Many employers still don’t take data security training for employees seriously.
The consequences are dangerous.
According to IBM’s Cost of a Data Breach Report 2021:
- Data breach cost was $4.24 million in 2021, the highest average cost in 17 years
- Compromised credentials made up 20% of the total breaches
- The average cost of breaches was 1.07 million higher, where remote work was a factor
Data is as secure as the people who have access to it, be it an IT team or regular employees.
That’s why you need cyber security awareness training for employees to educate them on preventing data from loss, theft, modification, and destruction.
In this post, you’ll learn what data security training is, why it is important for employees, the consequences of data breaches, and how to create a data security training program to help you create a robust training program.

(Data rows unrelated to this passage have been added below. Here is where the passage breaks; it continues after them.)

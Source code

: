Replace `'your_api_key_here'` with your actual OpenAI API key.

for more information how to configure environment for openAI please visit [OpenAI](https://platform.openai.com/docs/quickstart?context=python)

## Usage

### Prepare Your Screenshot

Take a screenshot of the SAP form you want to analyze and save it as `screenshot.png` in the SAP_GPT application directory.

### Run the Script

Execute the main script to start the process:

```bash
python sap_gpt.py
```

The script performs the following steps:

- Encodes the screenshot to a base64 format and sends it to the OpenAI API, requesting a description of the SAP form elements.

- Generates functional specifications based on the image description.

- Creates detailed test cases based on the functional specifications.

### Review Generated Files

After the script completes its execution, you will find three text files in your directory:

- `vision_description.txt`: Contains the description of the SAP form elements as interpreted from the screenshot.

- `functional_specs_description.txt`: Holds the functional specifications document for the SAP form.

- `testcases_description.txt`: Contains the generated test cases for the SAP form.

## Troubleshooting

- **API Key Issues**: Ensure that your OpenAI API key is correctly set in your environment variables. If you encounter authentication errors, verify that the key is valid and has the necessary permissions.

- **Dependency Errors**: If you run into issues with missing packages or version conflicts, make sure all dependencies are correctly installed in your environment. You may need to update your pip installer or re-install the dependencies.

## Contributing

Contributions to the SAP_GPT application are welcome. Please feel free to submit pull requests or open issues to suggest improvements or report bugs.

Watch: What Is Security Awareness Training for Employees? | Course Introduction
What is Data Security Training?
Data security training is training that educates employees on how to keep data safe and secure from unauthorized access, theft, and loss. The training tackles the data security issue from two perspectives – accidental or human error and deliberate attempt, and it covers both online and offline data.
It trains employees on the best practices of maintaining data security as a part of their official responsibilities.
Data security training should not be confused with cybersecurity training. Cybersecurity is a broader term, and it denotes the protection of data, devices, systems, networks, and programs from being stolen or compromised.
Data security, on the other hand, is exclusively about protecting data from unauthorized access and corruption.
Why Do Employees Need Data Security Training?
60% of data breaches arise from insider threats, which include current employees, former employers, partners, and contractors. These are individuals who have legitimate access to a company’s critical data.
The threats may be due to an intentional attempt to steal private data for nefarious purposes or as an act of retribution or payback.
They can also be due to the acts of unsuspecting employees divulging or leaking data to hackers after clicking on a link or other human errors.
It is not just the IT department that is responsible for maintaining data security. All other employees and stakeholders are also on the radar.
Data breaches can occur in the blink of an eye and bring irreparable damage to businesses.
This reinforces the importance of company-wide data security training for employees.
Training can provide them with the knowledge and skills to detect, report, and resolve threats before any real damage is done.
Which Employees Should You Train?
Data security training for employees should be given to everyone working within an organization. They include IT, the general workforce, and HR.
As a part of their routine duties, the IT departments have access to administrative data for day-to-day operations. It can be related to installing and maintaining computer networks, running business websites, providing technical support, or programming. They also have a say in IT governance.
Similarly, employees generally enjoy access to sensitive information such as customer data. What’s alarming is that almost half of them have access to more data than they need to perform their duties.
The HR department also has access to all kinds of employee data as a part of its recruitment drives. Any data breaches from the HR side may help criminals strike gold. They often access employee information from HR to engage in financial frauds.
All this necessitates data security training for these employees so that you never leave your data privacy to chance.
What Are the Consequences of Data Breaches?
There are five damages that a data breach can do to businesses. These can adversely affect a business, both short and long term.
- Data Loss
This is an obvious and direct result of a data breach. It may lead to data corruption, theft, or deletion. The data could include the name, email address, and biometric data of a victim.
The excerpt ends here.